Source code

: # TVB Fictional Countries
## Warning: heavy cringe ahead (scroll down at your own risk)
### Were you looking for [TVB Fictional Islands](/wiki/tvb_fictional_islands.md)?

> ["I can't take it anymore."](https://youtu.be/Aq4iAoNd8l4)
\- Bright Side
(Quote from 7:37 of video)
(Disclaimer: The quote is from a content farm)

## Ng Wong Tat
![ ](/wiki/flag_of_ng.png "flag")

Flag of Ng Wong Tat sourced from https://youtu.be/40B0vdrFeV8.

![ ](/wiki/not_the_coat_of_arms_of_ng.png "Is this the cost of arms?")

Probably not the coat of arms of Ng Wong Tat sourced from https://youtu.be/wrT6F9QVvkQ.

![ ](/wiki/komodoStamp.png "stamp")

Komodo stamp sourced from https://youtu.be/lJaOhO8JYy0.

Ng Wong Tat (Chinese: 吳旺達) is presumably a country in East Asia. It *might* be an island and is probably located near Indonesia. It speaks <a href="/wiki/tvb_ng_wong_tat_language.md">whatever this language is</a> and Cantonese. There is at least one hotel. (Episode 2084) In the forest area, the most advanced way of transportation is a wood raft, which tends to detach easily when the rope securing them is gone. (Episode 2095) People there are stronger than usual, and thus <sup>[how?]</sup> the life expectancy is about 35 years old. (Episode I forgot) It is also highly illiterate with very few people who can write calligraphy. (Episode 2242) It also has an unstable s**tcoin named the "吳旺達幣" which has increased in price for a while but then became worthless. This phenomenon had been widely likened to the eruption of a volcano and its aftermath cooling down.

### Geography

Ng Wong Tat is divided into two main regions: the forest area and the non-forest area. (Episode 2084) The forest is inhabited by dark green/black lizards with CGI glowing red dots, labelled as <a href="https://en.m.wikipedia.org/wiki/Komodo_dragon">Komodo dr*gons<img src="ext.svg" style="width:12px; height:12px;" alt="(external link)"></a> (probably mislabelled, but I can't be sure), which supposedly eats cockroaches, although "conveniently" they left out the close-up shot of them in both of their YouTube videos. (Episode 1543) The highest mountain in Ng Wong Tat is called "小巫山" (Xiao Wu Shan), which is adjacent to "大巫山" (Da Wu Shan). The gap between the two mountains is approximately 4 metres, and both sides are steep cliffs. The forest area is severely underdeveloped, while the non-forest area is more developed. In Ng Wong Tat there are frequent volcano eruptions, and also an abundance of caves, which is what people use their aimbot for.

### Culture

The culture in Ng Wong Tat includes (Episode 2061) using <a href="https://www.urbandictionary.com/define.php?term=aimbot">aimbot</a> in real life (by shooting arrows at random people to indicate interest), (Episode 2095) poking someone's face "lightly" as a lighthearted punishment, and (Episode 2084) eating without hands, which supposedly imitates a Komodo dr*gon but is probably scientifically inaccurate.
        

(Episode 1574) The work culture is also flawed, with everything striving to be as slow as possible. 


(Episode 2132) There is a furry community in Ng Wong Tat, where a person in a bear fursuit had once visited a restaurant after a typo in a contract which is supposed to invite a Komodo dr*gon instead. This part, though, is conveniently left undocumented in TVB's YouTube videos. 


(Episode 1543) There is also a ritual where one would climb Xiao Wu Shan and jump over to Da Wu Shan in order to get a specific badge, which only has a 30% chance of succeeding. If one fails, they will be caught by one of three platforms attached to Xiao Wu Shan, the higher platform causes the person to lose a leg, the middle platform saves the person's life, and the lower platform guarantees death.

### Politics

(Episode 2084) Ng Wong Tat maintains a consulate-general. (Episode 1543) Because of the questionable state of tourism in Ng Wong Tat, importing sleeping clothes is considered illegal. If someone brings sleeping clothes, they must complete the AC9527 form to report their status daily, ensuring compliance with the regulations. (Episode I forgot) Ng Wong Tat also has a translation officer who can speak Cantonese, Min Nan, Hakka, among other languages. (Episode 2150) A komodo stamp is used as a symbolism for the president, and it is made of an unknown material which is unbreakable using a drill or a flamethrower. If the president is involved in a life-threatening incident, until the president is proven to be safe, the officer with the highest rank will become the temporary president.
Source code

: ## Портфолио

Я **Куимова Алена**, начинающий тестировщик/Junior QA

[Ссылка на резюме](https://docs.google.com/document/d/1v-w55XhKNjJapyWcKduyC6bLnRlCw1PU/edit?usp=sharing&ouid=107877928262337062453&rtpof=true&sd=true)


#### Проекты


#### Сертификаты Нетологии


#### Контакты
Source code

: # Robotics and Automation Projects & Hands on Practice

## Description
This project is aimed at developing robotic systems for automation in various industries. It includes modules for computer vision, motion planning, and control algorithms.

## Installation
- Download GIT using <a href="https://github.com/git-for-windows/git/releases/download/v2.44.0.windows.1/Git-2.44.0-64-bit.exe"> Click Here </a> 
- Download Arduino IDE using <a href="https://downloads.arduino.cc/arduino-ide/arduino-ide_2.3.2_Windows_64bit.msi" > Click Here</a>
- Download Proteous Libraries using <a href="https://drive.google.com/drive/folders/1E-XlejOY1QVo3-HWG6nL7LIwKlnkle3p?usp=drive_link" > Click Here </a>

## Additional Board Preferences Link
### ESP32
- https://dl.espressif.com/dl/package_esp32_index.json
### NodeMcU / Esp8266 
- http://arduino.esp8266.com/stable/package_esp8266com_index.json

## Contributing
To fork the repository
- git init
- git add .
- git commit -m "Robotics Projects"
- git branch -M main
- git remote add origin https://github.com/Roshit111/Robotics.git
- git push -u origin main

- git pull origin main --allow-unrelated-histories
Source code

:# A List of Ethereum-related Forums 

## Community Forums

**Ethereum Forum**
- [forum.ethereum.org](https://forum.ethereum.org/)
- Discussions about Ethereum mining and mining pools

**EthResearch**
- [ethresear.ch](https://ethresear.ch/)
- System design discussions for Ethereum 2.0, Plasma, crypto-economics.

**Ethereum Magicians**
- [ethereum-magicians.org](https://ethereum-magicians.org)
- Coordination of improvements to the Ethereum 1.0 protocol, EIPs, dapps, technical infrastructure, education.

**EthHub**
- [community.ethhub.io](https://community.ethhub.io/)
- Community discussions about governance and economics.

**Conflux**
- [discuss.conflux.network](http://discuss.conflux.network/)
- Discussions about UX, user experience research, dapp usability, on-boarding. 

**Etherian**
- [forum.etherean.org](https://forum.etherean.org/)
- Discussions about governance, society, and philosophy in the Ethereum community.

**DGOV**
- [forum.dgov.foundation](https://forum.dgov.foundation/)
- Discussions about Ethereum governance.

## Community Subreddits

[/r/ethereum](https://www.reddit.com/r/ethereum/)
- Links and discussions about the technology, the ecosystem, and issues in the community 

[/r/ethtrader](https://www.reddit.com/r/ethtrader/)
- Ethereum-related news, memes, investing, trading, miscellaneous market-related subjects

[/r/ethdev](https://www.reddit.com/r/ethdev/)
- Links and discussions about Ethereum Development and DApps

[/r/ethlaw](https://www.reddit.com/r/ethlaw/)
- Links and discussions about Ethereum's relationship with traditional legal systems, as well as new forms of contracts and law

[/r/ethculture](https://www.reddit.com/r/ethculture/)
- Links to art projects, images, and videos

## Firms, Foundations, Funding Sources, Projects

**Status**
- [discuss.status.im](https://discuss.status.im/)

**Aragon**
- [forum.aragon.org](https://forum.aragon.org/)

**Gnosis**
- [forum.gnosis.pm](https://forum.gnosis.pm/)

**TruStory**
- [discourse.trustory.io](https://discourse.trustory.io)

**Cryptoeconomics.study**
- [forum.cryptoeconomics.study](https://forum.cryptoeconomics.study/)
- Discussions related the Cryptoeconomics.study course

#### TASK OBJECTIVE:
Would you give the data above again, exactly as written?

#### SOLUTION FOR THIS TASK:
Source code

: # TVB Fictional Countries
## Warning: heavy cringe ahead (scroll down at your own risk)
### Were you looking for [TVB Fictional Islands](/wiki/tvb_fictional_islands.md)?

> ["I can't take it anymore."](https://youtu.be/Aq4iAoNd8l4)
\- Bright Side
(Quote from 7:37 of video)
(Disclaimer: The quote is from a content farm)

## Ng Wong Tat
![ ](/wiki/flag_of_ng.png "flag")

Flag of Ng Wong Tat sourced from https://youtu.be/40B0vdrFeV8.

![ ](/wiki/not_the_coat_of_arms_of_ng.png "Is this the cost of arms?")

Probably not the coat of arms of Ng Wong Tat sourced from https://youtu.be/wrT6F9QVvkQ.

![ ](/wiki/komodoStamp.png "stamp")

Komodo stamp sourced from https://youtu.be/lJaOhO8JYy0.

Ng Wong Tat (Chinese: 吳旺達) is presumably a country in East Asia. It *might* be an island and is probably located near Indonesia. It speaks <a href="/wiki/tvb_ng_wong_tat_language.md">whatever this language is</a> and Cantonese. There is at least one hotel. (Episode 2084) In the forest area, the most advanced way of transportation is a wood raft, which tends to detach easily when the rope securing them is gone. (Episode 2095) People there are stronger than usual, and thus <sup>[how?]</sup> the life expectancy is about 35 years old. (Episode I forgot) It is also highly illiterate with very few people who can write calligraphy. (Episode 2242) It also has an unstable s**tcoin named the "吳旺達幣" which has increased in price for a while but then became worthless. This phenomenon had been widely likened to the eruption of a volcano and its aftermath cooling down.

### Geography

Ng Wong Tat is divided into two main regions: the forest area and the non-forest area. (Episode 2084) The forest is inhabited by dark green/black lizards with CGI glowing red dots, labelled as <a href="https://en.m.wikipedia.org/wiki/Komodo_dragon">Komodo dr*gons<img src="ext.svg" style="width:12px; height:12px;" alt="(external link)"></a> (probably mislabelled, but I can't be sure), which supposedly eats cockroaches, although "conveniently" they left out the close-up shot of them in both of their YouTube videos. (Episode 1543) The highest mountain in Ng Wong Tat is called "小巫山" (Xiao Wu Shan), which is adjacent to "大巫山" (Da Wu Shan). The gap between the two mountains is approximately 4 metres, and both sides are steep cliffs. The forest area is severely underdeveloped, while the non-forest area is more developed. In Ng Wong Tat there are frequent volcano eruptions, and also an abundance of caves, which is what people use their aimbot for.

### Culture

The culture in Ng Wong Tat includes (Episode 2061) using <a href="https://www.urbandictionary.com/define.php?term=aimbot">aimbot</a> in real life (by shooting arrows at random people to indicate interest), (Episode 2095) poking someone's face "lightly" as a lighthearted punishment, and (Episode 2084) eating without hands, which supposedly imitates a Komodo dr*gon but is probably scientifically inaccurate.
        

(Episode 1574) The work culture is also flawed, with everything striving to be as slow as possible. 


(Episode 2132) There is a furry community in Ng Wong Tat, where a person in a bear fursuit had once visited a restaurant after a typo in a contract which is supposed to invite a Komodo dr*gon instead. This part, though, is conveniently left undocumented in TVB's YouTube videos. 


(Episode 1543) There is also a ritual where one would climb Xiao Wu Shan and jump over to Da Wu Shan in order to get a specific badge, which only has a 30% chance of succeeding. If one fails, they will be caught by one of three platforms attached to Xiao Wu Shan, the higher platform causes the person to lose a leg, the middle platform saves the person's life, and the lower platform guarantees death.

### Politics

(Episode 2084) Ng Wong Tat maintains a consulate-general. (Episode 1543) Because of the questionable state of tourism in Ng Wong Tat, importing sleeping clothes is considered illegal. If someone brings sleeping clothes, they must complete the AC9527 form to report their status daily, ensuring compliance with the regulations. (Episode I forgot) Ng Wong Tat also has a translation officer who can speak Cantonese, Min Nan, Hakka, among other languages. (Episode 2150) A komodo stamp is used as a symbolism for the president, and it is made of an unknown material which is unbreakable using a drill or a flamethrower. If the president is involved in a life-threatening incident, until the president is proven to be safe, the officer with the highest rank will become the temporary president.
Source code

: ## Портфолио

Я **Куимова Алена**, начинающий тестировщик/Junior QA

[Ссылка на резюме](https://docs.google.com/document/d/1v-w55XhKNjJapyWcKduyC6bLnRlCw1PU/edit?usp=sharing&ouid=107877928262337062453&rtpof=true&sd=true)


#### Проекты


#### Сертификаты Нетологии


#### Контакты
Source code

: # Robotics and Automation Projects & Hands on Practice

## Description
This project is aimed at developing robotic systems for automation in various industries. It includes modules for computer vision, motion planning, and control algorithms.

## Installation
- Download GIT using <a href="https://github.com/git-for-windows/git/releases/download/v2.44.0.windows.1/Git-2.44.0-64-bit.exe"> Click Here </a> 
- Download Arduino IDE using <a href="https://downloads.arduino.cc/arduino-ide/arduino-ide_2.3.2_Windows_64bit.msi" > Click Here</a>
- Download Proteous Libraries using <a href="https://drive.google.com/drive/folders/1E-XlejOY1QVo3-HWG6nL7LIwKlnkle3p?usp=drive_link" > Click Here </a>

## Additional Board Preferences Link
### ESP32
- https://dl.espressif.com/dl/package_esp32_index.json
### NodeMcU / Esp8266 
- http://arduino.esp8266.com/stable/package_esp8266com_index.json

## Contributing
To fork the repository
- git init
- git add .
- git commit -m "Robotics Projects"
- git branch -M main
- git remote add origin https://github.com/Roshit111/Robotics.git
- git push -u origin main

- git pull origin main --allow-unrelated-histories
Source code

:# A List of Ethereum-related Forums 

## Community Forums

**Ethereum Forum**
- [forum.ethereum.org](https://forum.ethereum.org/)
- Discussions about Ethereum mining and mining pools

**EthResearch**
- [ethresear.ch](https://ethresear.ch/)
- System design discussions for Ethereum 2.0, Plasma, crypto-economics.

**Ethereum Magicians**
- [ethereum-magicians.org](https://ethereum-magicians.org)
- Coordination of improvements to the Ethereum 1.0 protocol, EIPs, dapps, technical infrastructure, education.

**EthHub**
- [community.ethhub.io](https://community.ethhub.io/)
- Community discussions about governance and economics.

**Conflux**
- [discuss.conflux.network](http://discuss.conflux.network/)
- Discussions about UX, user experience research, dapp usability, on-boarding. 

**Etherian**
- [forum.etherean.org](https://forum.etherean.org/)
- Discussions about governance, society, and philosophy in the Ethereum community.

**DGOV**
- [forum.dgov.foundation](https://forum.dgov.foundation/)
- Discussions about Ethereum governance.

## Community Subreddits

[/r/ethereum](https://www.reddit.com/r/ethereum/)
- Links and discussions about the technology, the ecosystem, and issues in the community 

[/r/ethtrader](https://www.reddit.com/r/ethtrader/)
- Ethereum-related news, memes, investing, trading, miscellaneous market-related subjects

[/r/ethdev](https://www.reddit.com/r/ethdev/)
- Links and discussions about Ethereum Development and DApps

[/r/ethlaw](https://www.reddit.com/r/ethlaw/)
- Links and discussions about Ethereum's relationship with traditional legal systems, as well as new forms of contracts and law

[/r/ethculture](https://www.reddit.com/r/ethculture/)
- Links to art projects, images, and videos

## Firms, Foundations, Funding Sources, Projects

**Status**
- [discuss.status.im](https://discuss.status.im/)

**Aragon**
- [forum.aragon.org](https://forum.aragon.org/)

**Gnosis**
- [forum.gnosis.pm](https://forum.gnosis.pm/)

**TruStory**
- [discourse.trustory.io](https://discourse.trustory.io)

**Cryptoeconomics.study**
- [forum.cryptoeconomics.study](https://forum.cryptoeconomics.study/)
- Discussions related the Cryptoeconomics.study course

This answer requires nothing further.